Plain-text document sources
=======

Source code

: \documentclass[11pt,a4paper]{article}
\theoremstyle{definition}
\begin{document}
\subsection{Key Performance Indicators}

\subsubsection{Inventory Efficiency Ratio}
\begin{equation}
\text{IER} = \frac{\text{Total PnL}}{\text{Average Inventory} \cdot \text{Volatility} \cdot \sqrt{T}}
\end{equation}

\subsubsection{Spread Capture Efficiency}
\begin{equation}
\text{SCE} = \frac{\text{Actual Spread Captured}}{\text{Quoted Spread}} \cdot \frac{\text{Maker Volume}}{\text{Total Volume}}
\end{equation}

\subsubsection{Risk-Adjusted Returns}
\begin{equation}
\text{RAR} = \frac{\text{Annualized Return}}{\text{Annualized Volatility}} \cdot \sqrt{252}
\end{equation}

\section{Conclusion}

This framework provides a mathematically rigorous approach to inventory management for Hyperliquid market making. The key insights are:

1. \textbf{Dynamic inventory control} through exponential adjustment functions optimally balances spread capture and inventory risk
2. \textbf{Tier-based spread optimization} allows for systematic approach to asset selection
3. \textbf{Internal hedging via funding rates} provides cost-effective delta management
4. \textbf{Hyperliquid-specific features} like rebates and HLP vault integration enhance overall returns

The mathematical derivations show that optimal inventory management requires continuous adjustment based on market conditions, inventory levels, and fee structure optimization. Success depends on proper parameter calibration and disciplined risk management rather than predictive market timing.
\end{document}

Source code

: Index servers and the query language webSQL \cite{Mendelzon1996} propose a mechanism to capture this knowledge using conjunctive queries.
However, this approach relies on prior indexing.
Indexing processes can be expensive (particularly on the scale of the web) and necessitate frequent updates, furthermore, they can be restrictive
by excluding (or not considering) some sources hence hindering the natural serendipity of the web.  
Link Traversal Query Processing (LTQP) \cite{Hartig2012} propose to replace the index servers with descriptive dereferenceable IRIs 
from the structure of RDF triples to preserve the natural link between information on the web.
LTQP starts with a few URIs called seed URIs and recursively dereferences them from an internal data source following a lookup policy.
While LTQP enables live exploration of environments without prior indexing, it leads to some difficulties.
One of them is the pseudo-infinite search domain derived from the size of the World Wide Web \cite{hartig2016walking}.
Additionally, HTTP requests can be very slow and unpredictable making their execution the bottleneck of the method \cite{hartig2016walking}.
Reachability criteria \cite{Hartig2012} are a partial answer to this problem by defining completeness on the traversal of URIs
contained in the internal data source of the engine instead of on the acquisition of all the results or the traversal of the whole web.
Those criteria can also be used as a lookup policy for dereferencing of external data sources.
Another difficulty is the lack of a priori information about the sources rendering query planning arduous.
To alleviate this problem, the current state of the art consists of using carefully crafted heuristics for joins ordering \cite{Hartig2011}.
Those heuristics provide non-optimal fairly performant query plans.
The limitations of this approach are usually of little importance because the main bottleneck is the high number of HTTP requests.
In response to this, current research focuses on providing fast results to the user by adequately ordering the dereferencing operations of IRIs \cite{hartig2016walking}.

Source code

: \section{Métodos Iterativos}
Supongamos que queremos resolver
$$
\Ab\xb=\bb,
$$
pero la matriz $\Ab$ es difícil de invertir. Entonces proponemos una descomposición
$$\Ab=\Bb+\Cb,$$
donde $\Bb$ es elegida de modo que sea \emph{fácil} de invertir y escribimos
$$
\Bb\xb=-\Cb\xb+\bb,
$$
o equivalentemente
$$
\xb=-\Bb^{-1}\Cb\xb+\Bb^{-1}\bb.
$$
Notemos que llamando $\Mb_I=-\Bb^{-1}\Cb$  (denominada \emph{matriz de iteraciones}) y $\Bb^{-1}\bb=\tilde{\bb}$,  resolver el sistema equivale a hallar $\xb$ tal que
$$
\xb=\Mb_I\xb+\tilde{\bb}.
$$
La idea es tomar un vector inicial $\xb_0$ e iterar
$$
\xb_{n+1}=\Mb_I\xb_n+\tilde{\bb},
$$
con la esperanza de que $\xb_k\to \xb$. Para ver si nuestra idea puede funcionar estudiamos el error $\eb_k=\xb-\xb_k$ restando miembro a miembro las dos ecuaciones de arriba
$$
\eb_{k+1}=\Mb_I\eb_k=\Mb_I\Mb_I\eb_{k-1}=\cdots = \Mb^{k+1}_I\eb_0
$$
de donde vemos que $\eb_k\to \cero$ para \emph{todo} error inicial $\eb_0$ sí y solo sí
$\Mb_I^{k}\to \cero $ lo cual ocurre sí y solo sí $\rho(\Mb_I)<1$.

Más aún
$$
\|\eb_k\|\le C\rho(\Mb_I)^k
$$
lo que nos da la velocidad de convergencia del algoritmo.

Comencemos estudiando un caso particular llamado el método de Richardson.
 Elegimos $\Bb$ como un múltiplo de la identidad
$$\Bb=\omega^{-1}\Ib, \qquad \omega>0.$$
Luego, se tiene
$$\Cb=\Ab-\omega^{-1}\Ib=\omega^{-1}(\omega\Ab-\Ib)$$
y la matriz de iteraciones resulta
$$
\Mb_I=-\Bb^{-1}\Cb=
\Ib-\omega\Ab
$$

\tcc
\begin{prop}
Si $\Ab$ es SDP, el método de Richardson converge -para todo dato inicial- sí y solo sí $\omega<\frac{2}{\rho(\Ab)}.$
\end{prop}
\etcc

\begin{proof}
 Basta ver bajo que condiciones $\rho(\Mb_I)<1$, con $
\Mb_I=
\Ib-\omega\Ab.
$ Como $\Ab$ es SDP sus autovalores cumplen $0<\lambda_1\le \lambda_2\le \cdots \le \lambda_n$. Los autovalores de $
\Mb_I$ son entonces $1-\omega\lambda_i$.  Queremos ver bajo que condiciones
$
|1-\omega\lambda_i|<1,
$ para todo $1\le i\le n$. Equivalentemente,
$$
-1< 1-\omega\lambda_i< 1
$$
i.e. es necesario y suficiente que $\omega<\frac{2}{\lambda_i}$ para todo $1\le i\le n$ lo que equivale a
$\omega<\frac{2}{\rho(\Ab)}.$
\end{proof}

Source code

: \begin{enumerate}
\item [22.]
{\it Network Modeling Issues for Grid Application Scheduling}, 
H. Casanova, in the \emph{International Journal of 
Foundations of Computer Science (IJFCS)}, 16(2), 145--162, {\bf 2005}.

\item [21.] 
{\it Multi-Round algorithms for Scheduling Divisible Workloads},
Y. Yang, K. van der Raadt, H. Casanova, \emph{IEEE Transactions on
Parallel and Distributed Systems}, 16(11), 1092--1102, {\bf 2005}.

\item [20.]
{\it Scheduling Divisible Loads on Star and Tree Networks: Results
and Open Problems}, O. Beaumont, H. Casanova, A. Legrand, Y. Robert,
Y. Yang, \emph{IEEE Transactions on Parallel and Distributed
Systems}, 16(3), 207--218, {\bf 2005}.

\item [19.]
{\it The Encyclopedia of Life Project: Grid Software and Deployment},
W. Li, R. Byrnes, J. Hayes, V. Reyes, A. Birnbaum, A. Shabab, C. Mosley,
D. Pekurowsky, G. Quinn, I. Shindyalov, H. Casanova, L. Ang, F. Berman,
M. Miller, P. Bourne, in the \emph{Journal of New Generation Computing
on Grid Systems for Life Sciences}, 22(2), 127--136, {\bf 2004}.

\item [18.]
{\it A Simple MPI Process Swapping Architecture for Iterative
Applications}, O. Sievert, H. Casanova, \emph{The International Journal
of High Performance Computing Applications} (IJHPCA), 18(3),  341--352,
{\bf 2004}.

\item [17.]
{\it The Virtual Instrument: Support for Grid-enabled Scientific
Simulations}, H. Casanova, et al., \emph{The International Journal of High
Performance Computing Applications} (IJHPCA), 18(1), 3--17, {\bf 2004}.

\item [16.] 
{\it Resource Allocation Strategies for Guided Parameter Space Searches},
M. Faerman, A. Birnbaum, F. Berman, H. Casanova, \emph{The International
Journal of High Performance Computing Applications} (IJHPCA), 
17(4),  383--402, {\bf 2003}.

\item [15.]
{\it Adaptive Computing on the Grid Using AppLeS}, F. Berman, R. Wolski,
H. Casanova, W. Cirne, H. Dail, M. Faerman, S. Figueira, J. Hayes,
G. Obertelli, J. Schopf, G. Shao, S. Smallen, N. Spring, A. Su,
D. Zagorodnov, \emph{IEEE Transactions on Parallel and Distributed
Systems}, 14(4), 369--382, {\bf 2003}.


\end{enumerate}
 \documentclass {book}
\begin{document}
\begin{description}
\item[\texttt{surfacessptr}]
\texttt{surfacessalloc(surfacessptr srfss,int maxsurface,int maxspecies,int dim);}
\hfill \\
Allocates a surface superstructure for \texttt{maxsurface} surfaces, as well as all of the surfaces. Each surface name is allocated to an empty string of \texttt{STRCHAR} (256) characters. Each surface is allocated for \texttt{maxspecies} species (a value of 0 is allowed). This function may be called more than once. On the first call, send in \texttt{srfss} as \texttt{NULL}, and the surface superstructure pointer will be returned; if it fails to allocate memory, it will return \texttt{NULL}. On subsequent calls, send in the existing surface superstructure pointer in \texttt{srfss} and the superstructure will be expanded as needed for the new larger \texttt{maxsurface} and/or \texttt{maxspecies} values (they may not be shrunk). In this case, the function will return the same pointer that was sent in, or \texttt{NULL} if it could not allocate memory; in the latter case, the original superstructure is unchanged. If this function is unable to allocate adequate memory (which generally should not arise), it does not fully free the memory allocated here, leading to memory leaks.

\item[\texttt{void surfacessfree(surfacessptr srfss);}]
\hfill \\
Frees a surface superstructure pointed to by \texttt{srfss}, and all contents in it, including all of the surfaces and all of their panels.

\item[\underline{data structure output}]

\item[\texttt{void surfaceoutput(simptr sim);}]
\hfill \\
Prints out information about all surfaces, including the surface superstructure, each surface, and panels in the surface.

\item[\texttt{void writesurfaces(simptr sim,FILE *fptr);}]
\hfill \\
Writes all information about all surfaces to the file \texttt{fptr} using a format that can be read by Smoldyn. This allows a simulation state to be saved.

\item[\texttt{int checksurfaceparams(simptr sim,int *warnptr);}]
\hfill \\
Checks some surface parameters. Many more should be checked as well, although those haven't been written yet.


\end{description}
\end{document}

=======

* **PROBLEM DETAILS**
Filter on the word "state": copy each matching line from the entries above.

* **SOLUTION TO THIS PROBLEM**
To alleviate this problem, the current state of the art consists of using carefully crafted heuristics for joins ordering \cite{Hartig2011}.
Writes all information about all surfaces to the file \texttt{fptr} using a format that can be read by Smoldyn. This allows a simulation state to be saved.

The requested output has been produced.